Where the listing below has a line with "2. 创建相机，并设置视野，显示的宽高比，近裁剪面，远裁剪面", write out exactly that line and every line after it, stopping after the line with "https://www.wjceo.com/".
─── Records for this task
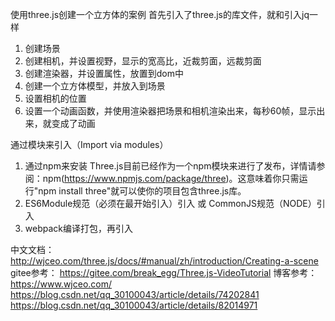 使用three.js创建一个立方体的案例
首先引入了three.js的库文件，就和引入jq一样
1. 创建场景
2. 创建相机，并设置视野，显示的宽高比，近裁剪面，远裁剪面
3. 创建渲染器，并设置属性，放置到dom中
4. 创建一个立方体模型，并放入到场景
5. 设置相机的位置
6. 设置一个动画函数，并使用渲染器把场景和相机渲染出来，每秒60帧，显示出来，就变成了动画

通过模块来引入（Import via modules）
1. 通过npm来安装
Three.js目前已经作为一个npm模块来进行了发布，详情请参阅：npm(https://www.npmjs.com/package/three)。这意味着你只需运行"npm install three"就可以使你的项目包含three.js库。
2. ES6Module规范（必须在最开始引入）引入 或  CommonJS规范（NODE）引入
3. webpack编译打包，再引入

中文文档：
http://wjceo.com/three.js/docs/#manual/zh/introduction/Creating-a-scene
gitee参考：
https://gitee.com/break_egg/Three.js-VideoTutorial
博客参考：
https://www.wjceo.com/
https://blog.csdn.net/qq_30100043/article/details/74202841
https://blog.csdn.net/qq_30100043/article/details/82014971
──────
Output of the exercise
2. 创建相机，并设置视野，显示的宽高比，近裁剪面，远裁剪面
3. 创建渲染器，并设置属性，放置到dom中
4. 创建一个立方体模型，并放入到场景
5. 设置相机的位置
6. 设置一个动画函数，并使用渲染器把场景和相机渲染出来，每秒60帧，显示出来，就变成了动画

通过模块来引入（Import via modules）
1. 通过npm来安装
Three.js目前已经作为一个npm模块来进行了发布，详情请参阅：npm(https://www.npmjs.com/package/three)。这意味着你只需运行"npm install three"就可以使你的项目包含three.js库。
2. ES6Module规范（必须在最开始引入）引入 或  CommonJS规范（NODE）引入
3. webpack编译打包，再引入

中文文档：
http://wjceo.com/three.js/docs/#manual/zh/introduction/Creating-a-scene
gitee参考：
https://gitee.com/break_egg/Three.js-VideoTutorial
博客参考：
https://www.wjceo.com/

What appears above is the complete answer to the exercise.